Near-Threshold Fatigue Crack Propagation in Sintered 304L Stainless Steel Compact with Network Structure Composed of High-Entropy CrMnFeCoNi Alloy

High-entropy alloys (HEAs) have several superior mechanical properties. However, for these alloys, there is a trade-off between tensile strength and fatigue-crack propagation resistance, as is the case for materials with a homogeneous microstructure. The purpose of the present study is to achieve both high-strength and fatigue-crack propagation resistance by using a bimodal structure.
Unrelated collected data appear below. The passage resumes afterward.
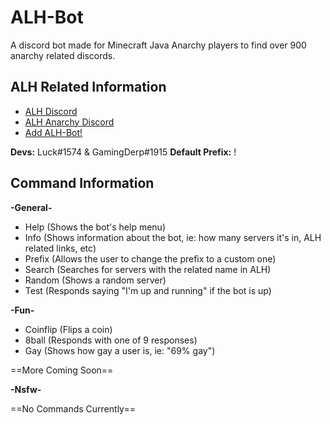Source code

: # ALH-Bot
A discord bot made for Minecraft Java Anarchy players to find over 900 anarchy related discords.

## ALH Related Information
- [ALH Discord](https://discord.gg/xt9CkXQ)
- [ALH Anarchy Discord](https://discord.gg/xmtngnh)
- [Add ALH-Bot!](https://discord.com/api/oauth2/authorize?client_id=749364874815078523&permissions=0&scope=bot)

**Devs:** Luck#1574 & GamingDerp#1915 
**Default Prefix:** !

## Command Information

**-General-**
- Help (Shows the bot's help menu)
- Info (Shows information about the bot, ie: how many servers it's in, ALH related links, etc)
- Prefix (Allows the user to change the prefix to a custom one)
- Search (Searches for servers with the related name in ALH)
- Random (Shows a random server)
- Test (Responds saying "I'm up and running" if the bot is up)

**-Fun-**
- Coinflip (Flips a coin)
- 8ball (Responds with one of 9 responses)
- Gay (Shows how gay a user is, ie: "69% gay")
  
==More Coming Soon==
  
**-Nsfw-**

==No Commands Currently==
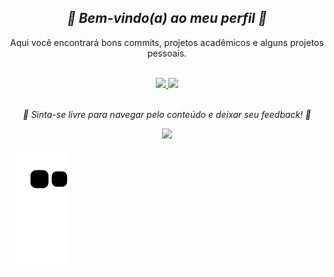 <div align="center">
  <h2><i> 🌸  Bem-vindo(a) ao meu perfil  🌸 </i></h2>
</div>

<!-- APRESENTAÇÃO -->

<div align="center">

  Aqui você encontrará bons commits, projetos acadêmicos e alguns projetos pessoais.
  
</div>

  <br>

<!-- ESTATISTICAS DO PERFIL -->

<div align="center">
  <a href="https://github.com/Nathaly-Barbieri">
  <img height="180em" src="https://github-readme-stats.vercel.app/api?username=Nathaly-Barbieri&show_icons=true&theme=jolly&include_all_commits=true&count_private=true"/>
  <img height="180em" src="https://github-readme-stats.vercel.app/api/top-langs/?username=Nathaly-Barbieri&layout=compact&langs_count=7&theme=jolly"/></a>
</div>

<br>

<!-- NOTAS DE RODAPÉ -->

<div align="center">

  _🦋  Sinta-se livre para navegar pelo conteúdo e deixar seu feedback!  🦋_
  
</div>

<!-- REDES SOCIAIS-->

<div align="center"> 

  <a href = "https://www.linkedin.com/in/nathaly-barbieri/" target = "_blank">
  <img src = "https://img.shields.io/badge/LinkedIn-d375f1?style=for-the-badge&logo=linkedin&logoColor=white" target = "_blank">
  </a> 
 
</div>

![Snake animation](https://github.com/Nathaly-Barbieri/Nathaly-Barbieri/blob/output/github-contribution-grid-snake.svg)

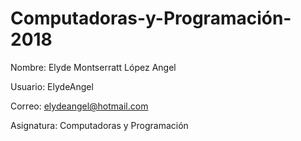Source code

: 
# Computadoras-y-Programación-2018

Nombre: Elyde Montserratt López Angel  

Usuario: ElydeAngel

Correo: elydeangel@hotmail.com

Asignatura: Computadoras y Programación
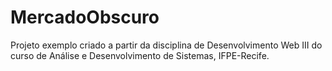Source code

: # MercadoObscuro
Projeto exemplo criado a partir da disciplina de Desenvolvimento Web III do curso de Análise e Desenvolvimento de Sistemas, IFPE-Recife.
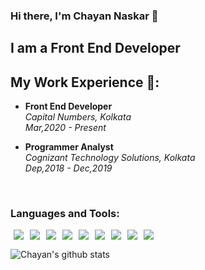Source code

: 
### Hi there, I'm Chayan Naskar 👋

  

## I am a Front End Developer

  

## My Work Experience 👷:

-  **Front End Developer**<br />  *Capital Numbers, Kolkata* <br /> *Mar,2020 - Present*

-  **Programmer Analyst**<br /> *Cognizant Technology Solutions, Kolkata* <br/> *Dep,2018 - Dec,2019*

  

<br  />

  

### Languages and Tools:

<img src="https://img.icons8.com/fluent/26/000000/visual-studio-code-2019.png" hspace="5" align="left"/>
<img src="https://img.icons8.com/color/26/000000/html-5.png" hspace="5" align="left"/>
<img src="https://img.icons8.com/color/26/000000/css3.png" hspace="5" align="left"/>
<img src="https://img.icons8.com/color/26/000000/sass.png" hspace="5" align="left"/>
<img src="https://img.icons8.com/color/26/000000/javascript.png" hspace="5" align="left"/>
<img src="https://img.icons8.com/color/26/000000/vue-js.png" hspace="5" align="left"/>
<img src="https://img.icons8.com/color/26/000000/angularjs.png" hspace="5" align="left"/>
<img src="https://img.icons8.com/color/26/000000/git.png" hspace="5" align="left"/>
<img src="https://img.icons8.com/color/26/000000/github.png" hspace="5" align="left"/>

<br />

![Chayan's github stats](https://github-readme-stats.vercel.app/api?username=naskarcn&show_icons=true&theme=radical)
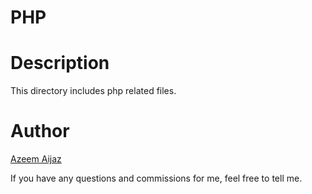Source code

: PHP
=====

<a name="Description"></a>
# Description
This directory includes php related files.

<a name="Author"></a>
# Author
[Azeem Aijaz](https://azeemaijaz.github.io/)

If you have any questions and commissions for me, feel free to tell me.
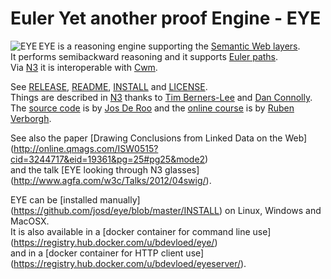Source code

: # Euler Yet another proof Engine - EYE

<img align="left" src="https://josd.github.io/images/eye.png" alt="EYE"/> EYE is a reasoning engine supporting the [Semantic Web layers](http://www.w3.org/DesignIssues/diagrams/sweb-stack/2006a).<br/>
It performs semibackward reasoning and it supports [Euler paths](http://mathworld.wolfram.com/KoenigsbergBridgeProblem.html).<br/>
Via [N3](http://www.w3.org/TeamSubmission/n3/) it is interoperable with [Cwm](http://www.w3.org/2000/10/swap/doc/cwm).<br/>

See [RELEASE](https://github.com/josd/eye/blob/master/RELEASE), [README](https://github.com/josd/eye/blob/master/README), [INSTALL](https://github.com/josd/eye/blob/master/INSTALL) and [LICENSE](https://github.com/josd/eye/blob/master/LICENSE).<br/>
Things are described in [N3](http://www.w3.org/TeamSubmission/n3/) thanks to [Tim Berners-Lee](http://www.w3.org/People/Berners-Lee/) and [Dan Connolly](http://www.w3.org/People/Connolly/).<br/>
The [source code](https://github.com/josd/eye/blob/master/eye.prolog) is by [Jos De Roo](https://josd.github.io/) and the [online course](http://n3.restdesc.org/) is by [Ruben Verborgh](http://ruben.verborgh.org/).<br/>

See also the paper [Drawing Conclusions from Linked Data on the Web] (http://online.qmags.com/ISW0515?cid=3244717&eid=19361&pg=25#pg25&mode2)<br/>
and the talk [EYE looking through N3 glasses] (http://www.agfa.com/w3c/Talks/2012/04swig/).<br/>

EYE can be [installed manually] (https://github.com/josd/eye/blob/master/INSTALL) on Linux, Windows and MacOSX.<br/>
It is also available in a [docker container for command line use] (https://registry.hub.docker.com/u/bdevloed/eye/)<br/>
and in a [docker container for HTTP client use] (https://registry.hub.docker.com/u/bdevloed/eyeserver/).<br/>
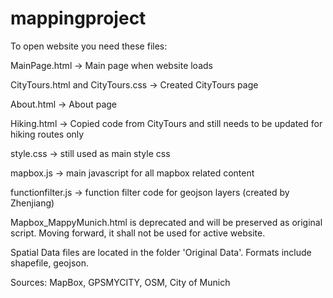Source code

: # mappingproject
To open website you need these files:

MainPage.html -> Main page when website loads

CityTours.html and CityTours.css -> Created CityTours page

About.html -> About page

Hiking.html -> Copied code from CityTours and still needs to be updated for hiking routes only

style.css -> still used as main style css

mapbox.js -> main javascript for all mapbox related content

functionfilter.js -> function filter code for geojson layers (created by Zhenjiang)


Mapbox_MappyMunich.html is deprecated and will be preserved as original script. Moving forward, it shall not be used for active website.


Spatial Data files are located in the folder 'Original Data'. Formats include shapefile, geojson.

Sources: MapBox, GPSMYCITY, OSM, City of Munich
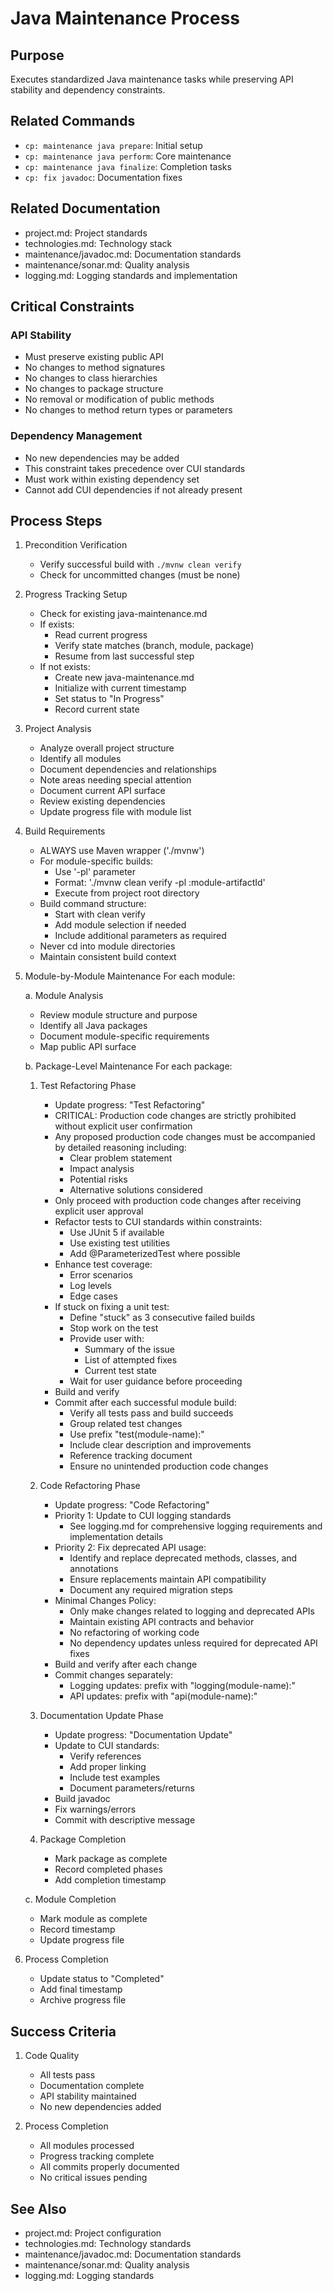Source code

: # Java Maintenance Process

## Purpose
Executes standardized Java maintenance tasks while preserving API stability and dependency constraints.

## Related Commands
- `cp: maintenance java prepare`: Initial setup
- `cp: maintenance java perform`: Core maintenance
- `cp: maintenance java finalize`: Completion tasks
- `cp: fix javadoc`: Documentation fixes

## Related Documentation
- project.md: Project standards
- technologies.md: Technology stack
- maintenance/javadoc.md: Documentation standards
- maintenance/sonar.md: Quality analysis
- logging.md: Logging standards and implementation

## Critical Constraints

### API Stability
- Must preserve existing public API
- No changes to method signatures
- No changes to class hierarchies
- No changes to package structure
- No removal or modification of public methods
- No changes to method return types or parameters
   
### Dependency Management
- No new dependencies may be added
- This constraint takes precedence over CUI standards
- Must work within existing dependency set
- Cannot add CUI dependencies if not already present

## Process Steps

1. Precondition Verification
   - Verify successful build with `./mvnw clean verify`
   - Check for uncommitted changes (must be none)

2. Progress Tracking Setup
   - Check for existing java-maintenance.md
   - If exists:
     * Read current progress
     * Verify state matches (branch, module, package)
     * Resume from last successful step
   - If not exists:
     * Create new java-maintenance.md
     * Initialize with current timestamp
     * Set status to "In Progress"
     * Record current state

3. Project Analysis
   - Analyze overall project structure
   - Identify all modules
   - Document dependencies and relationships
   - Note areas needing special attention
   - Document current API surface
   - Review existing dependencies
   - Update progress file with module list

4. Build Requirements
   - ALWAYS use Maven wrapper ('./mvnw')
   - For module-specific builds:
     * Use '-pl' parameter
     * Format: './mvnw clean verify -pl :module-artifactId'
     * Execute from project root directory
   - Build command structure:
     * Start with clean verify
     * Add module selection if needed
     * Include additional parameters as required
   - Never cd into module directories
   - Maintain consistent build context

5. Module-by-Module Maintenance
   For each module:

   a. Module Analysis
      - Review module structure and purpose
      - Identify all Java packages
      - Document module-specific requirements
      - Map public API surface

   b. Package-Level Maintenance
      For each package:

      1. Test Refactoring Phase
         - Update progress: "Test Refactoring"
         - CRITICAL: Production code changes are strictly prohibited without explicit user confirmation
         - Any proposed production code changes must be accompanied by detailed reasoning including:
           * Clear problem statement
           * Impact analysis
           * Potential risks
           * Alternative solutions considered
         - Only proceed with production code changes after receiving explicit user approval
         - Refactor tests to CUI standards within constraints:
           * Use JUnit 5 if available
           * Use existing test utilities
           * Add @ParameterizedTest where possible
         - Enhance test coverage:
           * Error scenarios
           * Log levels
           * Edge cases
         - If stuck on fixing a unit test:
           * Define "stuck" as 3 consecutive failed builds
           * Stop work on the test
           * Provide user with:
             + Summary of the issue
             + List of attempted fixes
             + Current test state
           * Wait for user guidance before proceeding
         - Build and verify
         - Commit after each successful module build:
           * Verify all tests pass and build succeeds
           * Group related test changes
           * Use prefix "test(module-name):"
           * Include clear description and improvements
           * Reference tracking document
           * Ensure no unintended production code changes

      2. Code Refactoring Phase
         - Update progress: "Code Refactoring"
         - Priority 1: Update to CUI logging standards
           * See logging.md for comprehensive logging requirements and implementation details
         - Priority 2: Fix deprecated API usage:
           * Identify and replace deprecated methods, classes, and annotations
           * Ensure replacements maintain API compatibility
           * Document any required migration steps
         - Minimal Changes Policy:
           * Only make changes related to logging and deprecated APIs
           * Maintain existing API contracts and behavior
           * No refactoring of working code
           * No dependency updates unless required for deprecated API fixes
         - Build and verify after each change
         - Commit changes separately:
           * Logging updates: prefix with "logging(module-name):"
           * API updates: prefix with "api(module-name):"

      3. Documentation Update Phase
         - Update progress: "Documentation Update"
         - Update to CUI standards:
           * Verify references
           * Add proper linking
           * Include test examples
           * Document parameters/returns
         - Build javadoc
         - Fix warnings/errors
         - Commit with descriptive message

      4. Package Completion
         - Mark package as complete
         - Record completed phases
         - Add completion timestamp

   c. Module Completion
      - Mark module as complete
      - Record timestamp
      - Update progress file

6. Process Completion
   - Update status to "Completed"
   - Add final timestamp
   - Archive progress file

## Success Criteria
1. Code Quality
   - All tests pass
   - Documentation complete
   - API stability maintained
   - No new dependencies added

2. Process Completion
   - All modules processed
   - Progress tracking complete
   - All commits properly documented
   - No critical issues pending

## See Also
- project.md: Project configuration
- technologies.md: Technology standards
- maintenance/javadoc.md: Documentation standards
- maintenance/sonar.md: Quality analysis
- logging.md: Logging standards
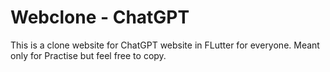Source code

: # Webclone - ChatGPT

This is a clone website for ChatGPT website in FLutter for everyone. Meant only for Practise but feel free to copy.
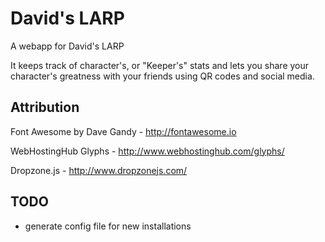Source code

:David's LARP
====

A webapp for David's LARP

It keeps track of character's, or "Keeper's" stats and lets you share your character's greatness with your friends using QR codes and social media.






Attribution
-----------

Font Awesome by Dave Gandy - http://fontawesome.io

WebHostingHub Glyphs - http://www.webhostinghub.com/glyphs/

Dropzone.js - http://www.dropzonejs.com/



TODO
----

- generate config file for new installations
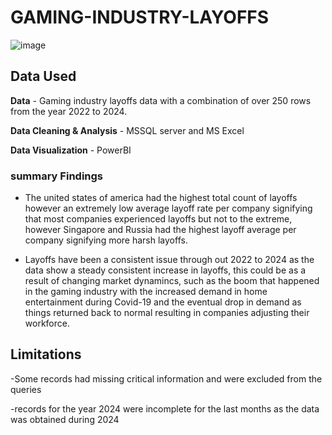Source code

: # GAMING-INDUSTRY-LAYOFFS

![image](https://github.com/user-attachments/assets/6cd6f0c4-6829-48ae-90fc-2a0f8e33ac70)

## Data Used

**Data** - Gaming industry layoffs data with a combination of over 250 rows from the year 2022 to 2024.

**Data Cleaning & Analysis** - MSSQL server and MS Excel

**Data Visualization** - PowerBI

### summary Findings
- The united states of america had the highest total count of layoffs however an extremely low average layoff rate per company
signifying that most companies experienced layoffs but not to the extreme, however Singapore and Russia had the highest layoff average per company signifying more harsh layoffs.

- Layoffs have been a consistent issue through out 2022 to 2024 as the data show a steady consistent increase in layoffs, this could be as a result of changing market dynamincs, such as the boom that happened in the gaming industry with the increased demand in home entertainment during Covid-19 and the eventual drop in demand as things returned back to normal resulting in companies adjusting their workforce.

## Limitations
-Some records had missing critical information and were excluded from the queries

-records for the year 2024 were incomplete for the last months as the data was obtained during 2024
CrMnFeCoNi alloy and AISI304L powders with different particles diameters are mixed and then consolidated using spark plasma sintering to fabricate sintered compacts with a network structure composed of coarse-grained 304L surrounded by fine-grained HEA microstructure. Stress intensity factor K-decreasing tests are conducted at various force ratios in the ambient laboratory atmosphere to examine near-threshold fatigue-crack propagation in the sintered compacts. The ductility and threshold stress intensity range Delta K-th tested at a high force ratio for the sintered compacts are higher than that for a homogeneous fine-grained CrMnFeCoNi alloy. Fatigue cracks in the sintered compacts mainly propagate through the coarse-grained 304L microstructure, which has high-fatigue-crack propagation resistance near the threshold. Therefore, Delta K-th for the sintered compacts increases because the Delta K-eff,K-th, which is derived from the 304L without degrading the tensile strength, is higher than that for homogeneous fine-grained CrMnFeCoNi alloy.